The U.S. Securities and Exchange Commission may decide to revisit the rules, keeping with its stated goal of protecting investors, while allowing IEX to keep its speed bump when it becomes an exchange, according to a person familiar with the SEC’s thinking.
Though the commissioners will make a decision only after IEX applies to become an exchange, the SEC is likely take into consideration that the high-speed trading phenomenon and the proliferation of such firms took hold only after the rules were written in 2005, the person said.
IEX and the SEC declined to comment on the use of speed bumps and their legality under the current exchange rules, called Regulation National Market System (Reg NMS).
The regulator’s willingness to consider altering the rules underscores growing worries about the potentially disruptive effects of high-frequency trading. High-speed computerized trading has been around since at least the late 1990s and has become a dominant force in the markets since then, accounting for more than half of all trading in U.S. stock markets.
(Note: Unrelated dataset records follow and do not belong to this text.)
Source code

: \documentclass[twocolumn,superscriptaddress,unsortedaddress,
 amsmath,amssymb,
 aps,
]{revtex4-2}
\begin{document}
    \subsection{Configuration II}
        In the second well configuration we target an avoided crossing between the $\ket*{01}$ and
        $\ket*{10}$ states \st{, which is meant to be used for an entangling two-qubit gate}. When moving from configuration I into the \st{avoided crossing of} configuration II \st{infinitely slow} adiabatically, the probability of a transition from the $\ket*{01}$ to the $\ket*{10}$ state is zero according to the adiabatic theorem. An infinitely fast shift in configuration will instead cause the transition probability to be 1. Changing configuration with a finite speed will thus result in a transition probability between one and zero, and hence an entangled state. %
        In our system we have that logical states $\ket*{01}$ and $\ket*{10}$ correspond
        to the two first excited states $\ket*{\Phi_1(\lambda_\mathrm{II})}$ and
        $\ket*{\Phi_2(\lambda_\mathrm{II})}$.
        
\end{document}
Supporters of high frequency trading say these firms provide essential liquidity to stock markets, as they always stand ready to buy and sell stocks. They say the ability of such firms to quickly spot and act on price differences across markets and asset classes creates a more efficient market.
But critics say ultra-fast trading leads to unfair markets. In his book, Lewis said that it creates a two-tiered system, where the fastest firms can effectively front-run slower traders. IEX’s speed bump was featured in the book as a way to counteract potentially harmful speed advantages.
Several regulators have said they have active investigations into high-speed and automated trading, including the SEC, the New York State Attorney General, the Commodity Futures Trading Commission, and the Federal Bureau of Investigation.
In a June 5 speech, SEC Chair Mary Jo White questioned whether the pursuit of speed in the markets has gone beyond the point of benefiting investors and whether current rules are getting in the way of trading venues designing systems to level the playing field.
“A key question is whether trading venues have sufficient opportunity and flexibility to innovate successfully with initiatives that seek to deemphasize speed as a key to trading success in order to further serve the interests of investors,” White said. “If not, we must reconsider the SEC rules and market practices that stand in the way.”
In a statement to Reuters, IEX Chief Operating Officer John Schwall said, “We endorse SEC Chair White’s recent statement that ‘secondary markets exist for investors and public companies, and their interests must be paramount,’ and continue to make that the focus of what we build at IEX.”
Since launching in October, IEX has said it aims to create what it sees as a fairer, less complex market, while operating within the current set of market rules.
The rule in question is a section of Reg NMS about automatic quotations. It says exchanges must give trading firms the option of immediately canceling orders that are not immediately filled. The term “immediately”, it says, “precludes any coding of automated systems or other type of intentional device that would delay the action taken with respect to a quotation.”
Further, the rule says that to qualify as “automatic,” “no human discretion in determining any action taken with respect to an order may be exercised after the time an order is received” and “a trading center’s systems should provide the fastest response possible without any programmed delay.”
About five years ago, Nasdaq OMX Group ran up against the same rule when it sought to include a speed bump in one of its trading venues, called PSX, according to a former Nasdaq employee who was involved in those discussions.
Nasdaq nixed the idea after a presentation to the SEC, where the regulator directed the exchange operator’s executives to the rule, which appeared to conflict with an exchange using such a device, this person said.
Nasdaq declined to comment.
IEX has already grown bigger than PSX — IEX said it handled a record 122.1 million shares on Tuesday, for a 0.9 percent share of all U.S. trades. PSX’s market share was closer to 0.5 percent, according to BATS Global Markets data.
The source familiar with the SEC’s thinking on the matter said PSX may have been ahead of its time. The regulator now will likely look at the IEX case with the perspective that Reg NMS was written some 10 years ago, the source said.